Thrust-style games are all about pure ship control, however, and here Gravity Crash doesn't disappoint, offering two vastly different but pretty rewarding set-ups. A twin-stick scheme in the modern idiom - move with the left, shoot in any direction with the right - is highly playable but still provides plenty of challenge when fighting gravity in tight sections. The classic controls - rotate left and right, thrust, and shoot the way your ship is facing - are a stern test, but not an unfair one, although you suspect that some levels' enemy placement wasn't designed with this in mind, so hard can it be to keep your enemies in the firing line and your ship off the rocks at the same time. The two control schemes effectively make for two difficulty levels, almost two different games.

You can also opt for manual or automatic shields, the former having the advantage of recharging over time, but needing quick reactions to avoid constant death. The latter need to be recharged by shooting large crystals and collecting the shards left behind, which also refill the fuel gauge. Balancing exploration against straying too far from where you know crystals, or developing a fuel-efficient flying style, are the sort of old-school mechanics, rarely seen these days, which it's fun to reminded of.

One of the few unexpected and interesting touches is underwater currents, effectively a change in the direction of gravity.

That's not so true of the campaign mode's structure, which is soft enough to grant infinite continues with the only penalty being to reset your score to zero, but harsh enough to offer no halfway house - opt out of a continue, and all your progress is wiped clean. The difference between rejecting a continue (back to square one) and simply quitting the game (current progress is saved) isn't intuitive or explained anywhere, leading to inevitable tears before bedtime. Worse, the game's risk-reward balance is thrown out of whack, as there's no real incentive to put in a good performance on your first run - the score will inevitably be wiped clean - whereas trying to run the entire thing in a handful of lives is an extreme endurance test.
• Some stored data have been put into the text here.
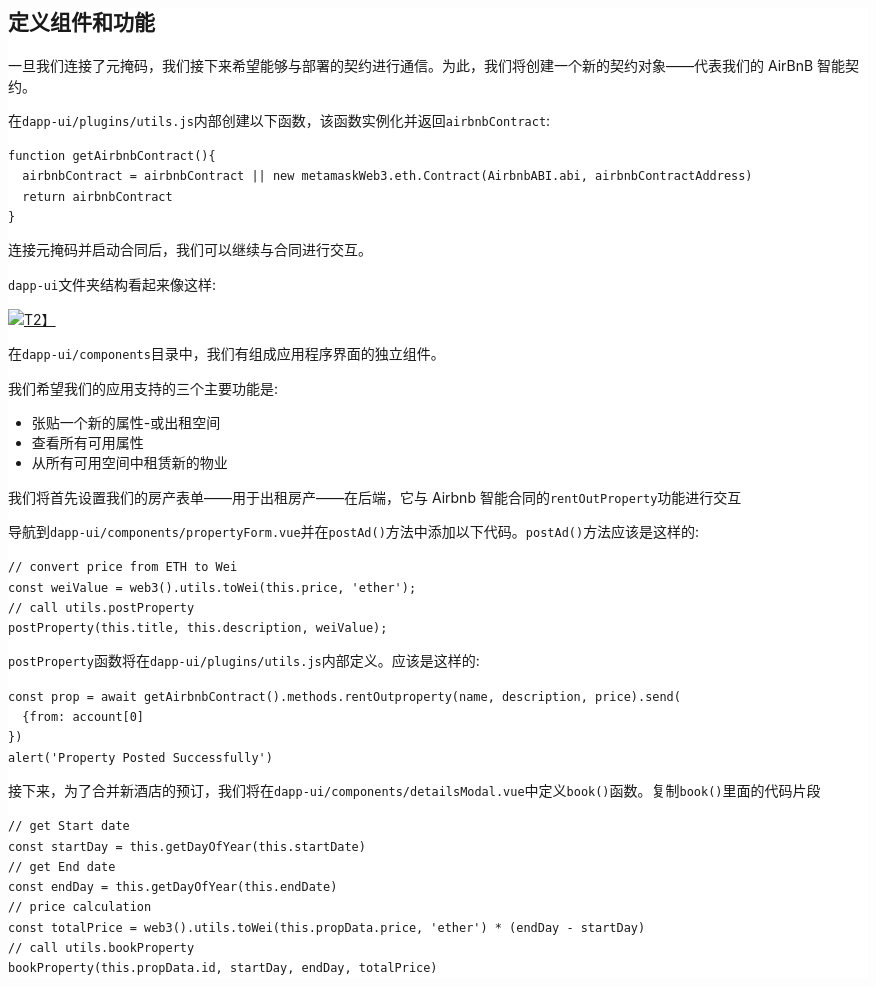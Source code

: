 ## 定义组件和功能

一旦我们连接了元掩码，我们接下来希望能够与部署的契约进行通信。为此，我们将创建一个新的契约对象——代表我们的 AirBnB 智能契约。

在`dapp-ui/plugins/utils.js`内部创建以下函数，该函数实例化并返回`airbnbContract`:

```
function getAirbnbContract(){
  airbnbContract = airbnbContract || new metamaskWeb3.eth.Contract(AirbnbABI.abi, airbnbContractAddress)
  return airbnbContract
}
```

连接元掩码并启动合同后，我们可以继续与合同进行交互。

`dapp-ui`文件夹结构看起来像这样:

[![](../Images/2ce667ff9c3fc7bce048c66b79964d51.png)T2】](https://raw.githubusercontent.com/figment-networks/learn-tutorials/master/assets/folder-structure.png)

在`dapp-ui/components`目录中，我们有组成应用程序界面的独立组件。

我们希望我们的应用支持的三个主要功能是:

*   张贴一个新的属性-或出租空间
*   查看所有可用属性
*   从所有可用空间中租赁新的物业

我们将首先设置我们的房产表单——用于出租房产——在后端，它与 Airbnb 智能合同的`rentOutProperty`功能进行交互

导航到`dapp-ui/components/propertyForm.vue`并在`postAd()`方法中添加以下代码。`postAd()`方法应该是这样的:

```
// convert price from ETH to Wei
const weiValue = web3().utils.toWei(this.price, 'ether');
// call utils.postProperty
postProperty(this.title, this.description, weiValue);
```

`postProperty`函数将在`dapp-ui/plugins/utils.js`内部定义。应该是这样的:

```
const prop = await getAirbnbContract().methods.rentOutproperty(name, description, price).send(
  {from: account[0]
})
alert('Property Posted Successfully')
```

接下来，为了合并新酒店的预订，我们将在`dapp-ui/components/detailsModal.vue`中定义`book()`函数。复制`book()`里面的代码片段

```
// get Start date
const startDay = this.getDayOfYear(this.startDate)
// get End date
const endDay = this.getDayOfYear(this.endDate)
// price calculation
const totalPrice = web3().utils.toWei(this.propData.price, 'ether') * (endDay - startDay)
// call utils.bookProperty
bookProperty(this.propData.id, startDay, endDay, totalPrice)
```

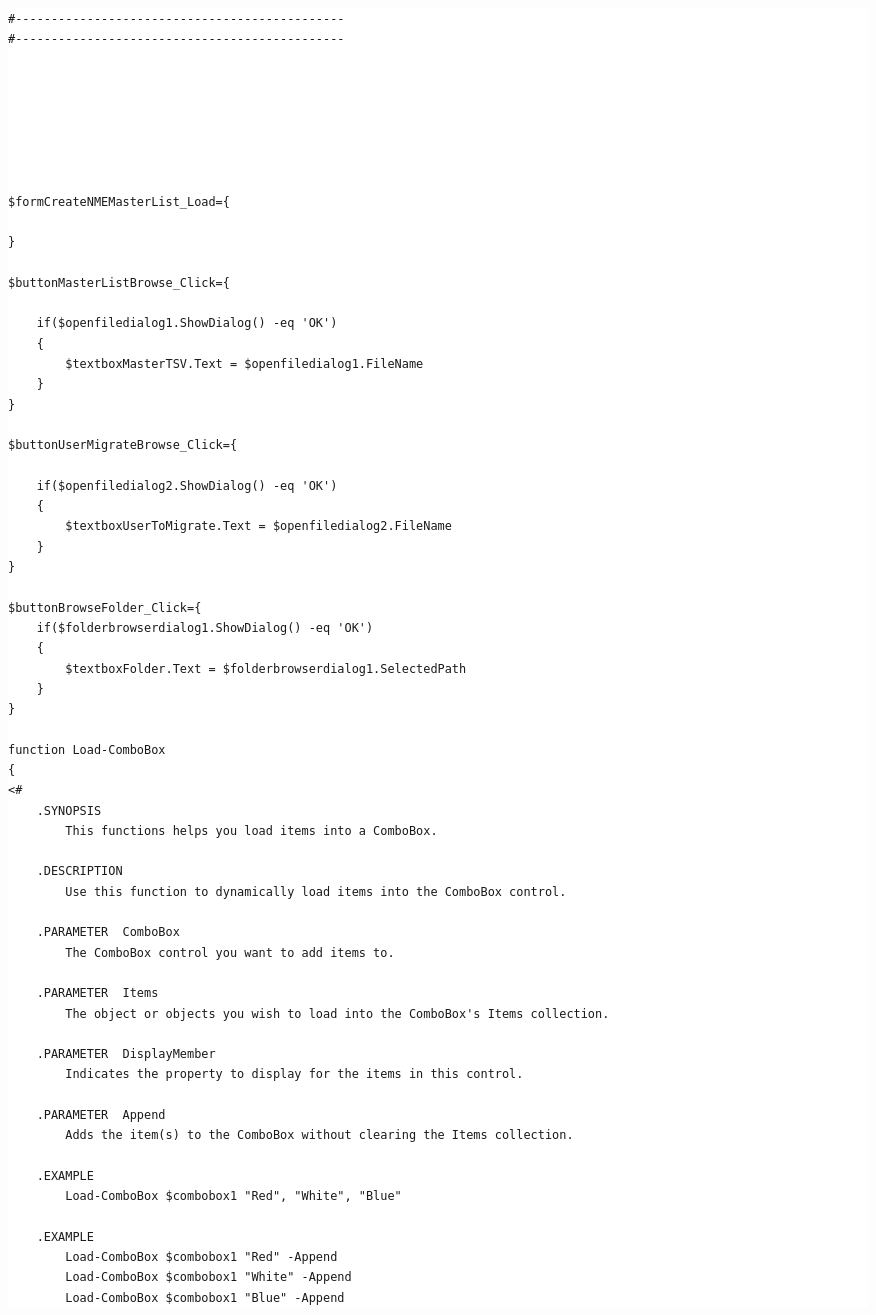  	#----------------------------------------------
 	#----------------------------------------------
 	
 	
 	
 	
 	
 	
 	
 	$formCreateNMEMasterList_Load={
 	
 	}
 	
 	$buttonMasterListBrowse_Click={
 	
 		if($openfiledialog1.ShowDialog() -eq 'OK')
 		{
 			$textboxMasterTSV.Text = $openfiledialog1.FileName
 		}
 	}
 	
 	$buttonUserMigrateBrowse_Click={
 	
 		if($openfiledialog2.ShowDialog() -eq 'OK')
 		{
 			$textboxUserToMigrate.Text = $openfiledialog2.FileName
 		}
 	}
 	
 	$buttonBrowseFolder_Click={
 		if($folderbrowserdialog1.ShowDialog() -eq 'OK')
 		{
 			$textboxFolder.Text = $folderbrowserdialog1.SelectedPath
 		}
 	}
 	
 	function Load-ComboBox 
 	{
 	<#
 		.SYNOPSIS
 			This functions helps you load items into a ComboBox.
 	
 		.DESCRIPTION
 			Use this function to dynamically load items into the ComboBox control.
 	
 		.PARAMETER  ComboBox
 			The ComboBox control you want to add items to.
 	
 		.PARAMETER  Items
 			The object or objects you wish to load into the ComboBox's Items collection.
 	
 		.PARAMETER  DisplayMember
 			Indicates the property to display for the items in this control.
 		
 		.PARAMETER  Append
 			Adds the item(s) to the ComboBox without clearing the Items collection.
 		
 		.EXAMPLE
 			Load-ComboBox $combobox1 "Red", "White", "Blue"
 		
 		.EXAMPLE
 			Load-ComboBox $combobox1 "Red" -Append
 			Load-ComboBox $combobox1 "White" -Append
 			Load-ComboBox $combobox1 "Blue" -Append
 		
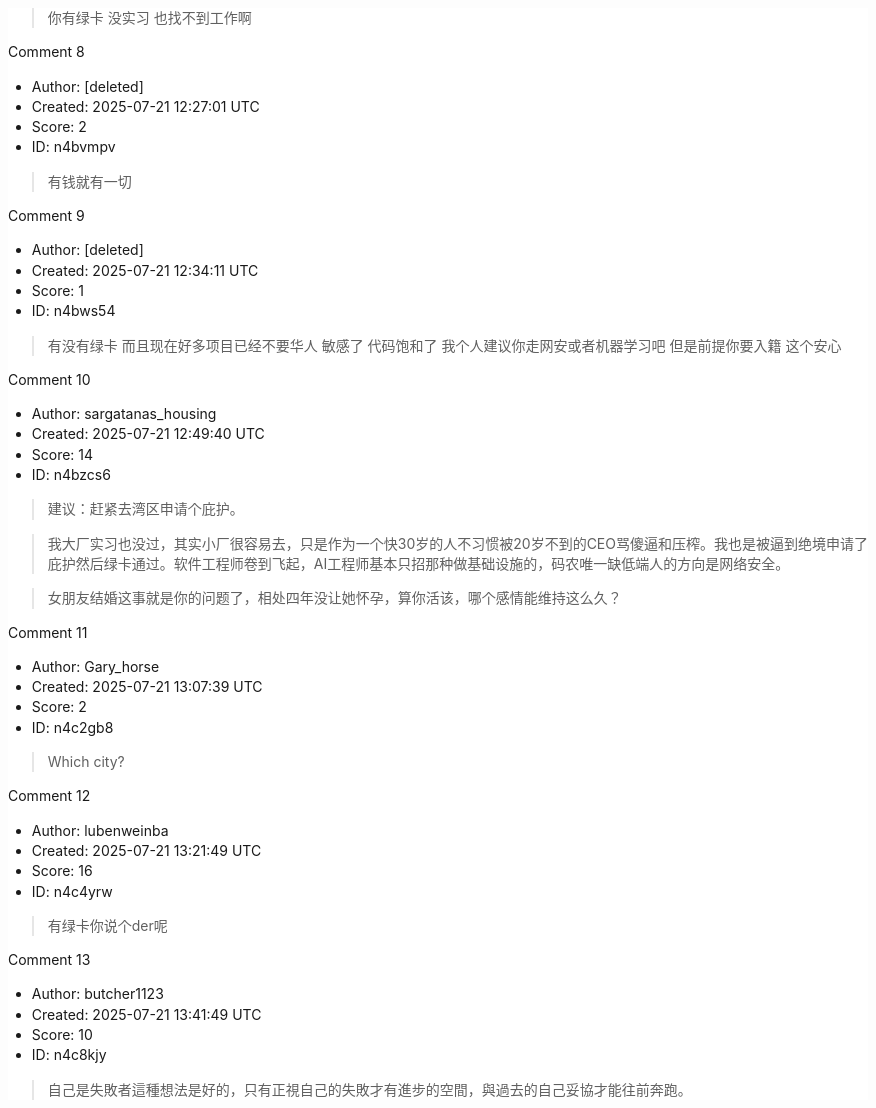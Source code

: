 > 你有绿卡 没实习 也找不到工作啊

Comment 8

- Author: [deleted]
- Created: 2025-07-21 12:27:01 UTC
- Score: 2
- ID: n4bvmpv

> 有钱就有一切

Comment 9

- Author: [deleted]
- Created: 2025-07-21 12:34:11 UTC
- Score: 1
- ID: n4bws54

> 有没有绿卡 而且现在好多项目已经不要华人 敏感了 代码饱和了 我个人建议你走网安或者机器学习吧 但是前提你要入籍 这个安心

Comment 10

- Author: sargatanas_housing
- Created: 2025-07-21 12:49:40 UTC
- Score: 14
- ID: n4bzcs6

> 建议：赶紧去湾区申请个庇护。

> 我大厂实习也没过，其实小厂很容易去，只是作为一个快30岁的人不习惯被20岁不到的CEO骂傻逼和压榨。我也是被逼到绝境申请了庇护然后绿卡通过。软件工程师卷到飞起，AI工程师基本只招那种做基础设施的，码农唯一缺低端人的方向是网络安全。

> 女朋友结婚这事就是你的问题了，相处四年没让她怀孕，算你活该，哪个感情能维持这么久？

Comment 11

- Author: Gary_horse
- Created: 2025-07-21 13:07:39 UTC
- Score: 2
- ID: n4c2gb8

> Which city?

Comment 12

- Author: lubenweinba
- Created: 2025-07-21 13:21:49 UTC
- Score: 16
- ID: n4c4yrw

> 有绿卡你说个der呢

Comment 13

- Author: butcher1123
- Created: 2025-07-21 13:41:49 UTC
- Score: 10
- ID: n4c8kjy

> 自己是失敗者這種想法是好的，只有正視自己的失敗才有進步的空間，與過去的自己妥協才能往前奔跑。
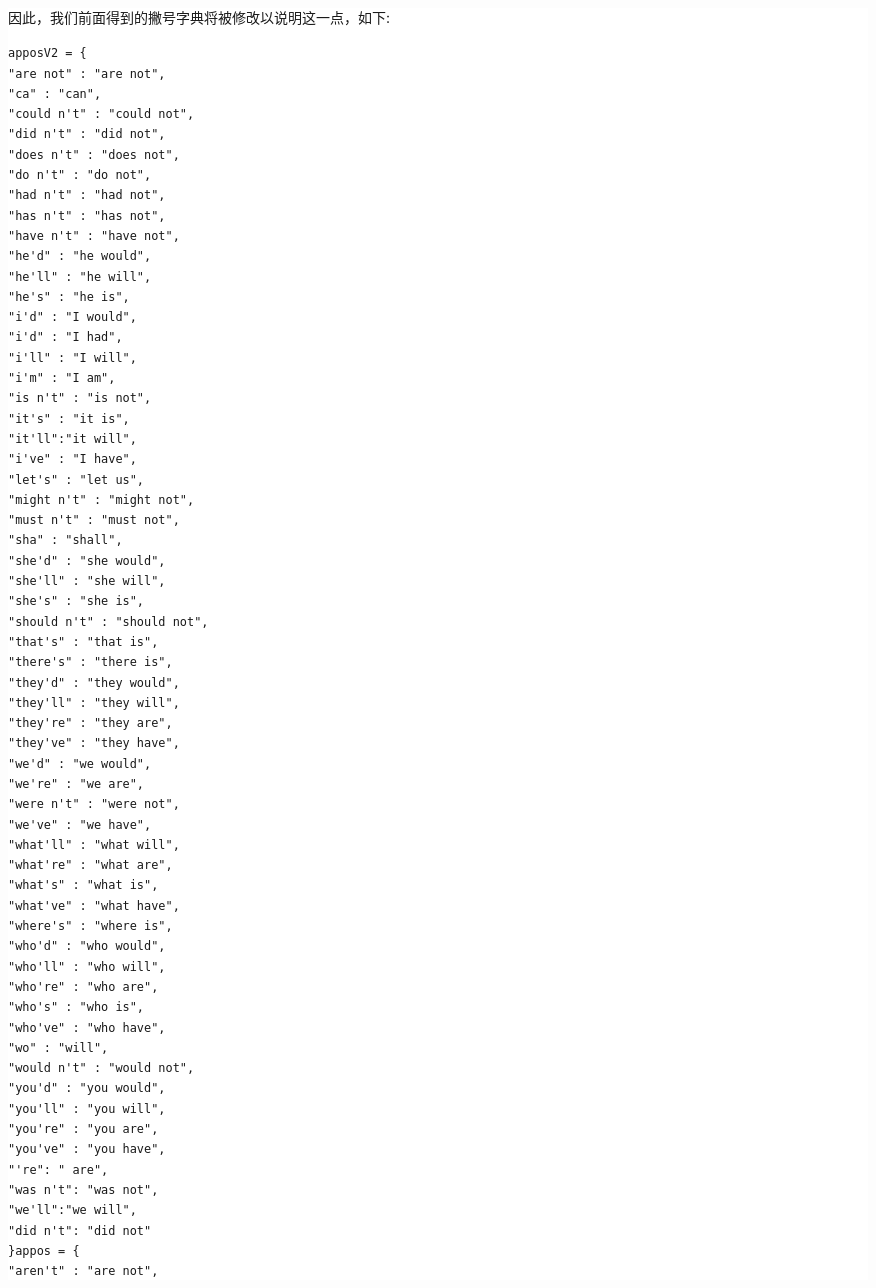 因此，我们前面得到的撇号字典将被修改以说明这一点，如下:

```
apposV2 = {
"are not" : "are not",
"ca" : "can",
"could n't" : "could not",
"did n't" : "did not",
"does n't" : "does not",
"do n't" : "do not",
"had n't" : "had not",
"has n't" : "has not",
"have n't" : "have not",
"he'd" : "he would",
"he'll" : "he will",
"he's" : "he is",
"i'd" : "I would",
"i'd" : "I had",
"i'll" : "I will",
"i'm" : "I am",
"is n't" : "is not",
"it's" : "it is",
"it'll":"it will",
"i've" : "I have",
"let's" : "let us",
"might n't" : "might not",
"must n't" : "must not",
"sha" : "shall",
"she'd" : "she would",
"she'll" : "she will",
"she's" : "she is",
"should n't" : "should not",
"that's" : "that is",
"there's" : "there is",
"they'd" : "they would",
"they'll" : "they will",
"they're" : "they are",
"they've" : "they have",
"we'd" : "we would",
"we're" : "we are",
"were n't" : "were not",
"we've" : "we have",
"what'll" : "what will",
"what're" : "what are",
"what's" : "what is",
"what've" : "what have",
"where's" : "where is",
"who'd" : "who would",
"who'll" : "who will",
"who're" : "who are",
"who's" : "who is",
"who've" : "who have",
"wo" : "will",
"would n't" : "would not",
"you'd" : "you would",
"you'll" : "you will",
"you're" : "you are",
"you've" : "you have",
"'re": " are",
"was n't": "was not",
"we'll":"we will",
"did n't": "did not"
}appos = {
"aren't" : "are not",
```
Better to retreat into Planet mode, where each level unlocked in Campaign can be played and perfected independently.

Gravity Crash is fleshed out with a level editor, which is simple enough to use, and we wouldn't be surprised if the community managed to come up with some more imaginative uses of its limited rules and bits of furniture than Just Add Water has. There are also three awful split-screen multiplayer modes, deathmatch, race and scavenge - all of them hampered by the tight display size, clumsy interactions and afterthought map design.

Although they're more different games that at first appears, Gravity Crash suffers terribly from the comparison with the slick PixelJunk Shooter. They may be trying to do different things, but the charm, ambition, imagination and fine execution of Q-Games' effort - or of something like Geometry Wars - shows how to make retro gaming relevant in a way Gravity Crash can't muster. It's just about worthwhile as a chance to test yourself against some long-forgotten mechanics, but you can't shake the feeling that Just Add Water is just joining the dots.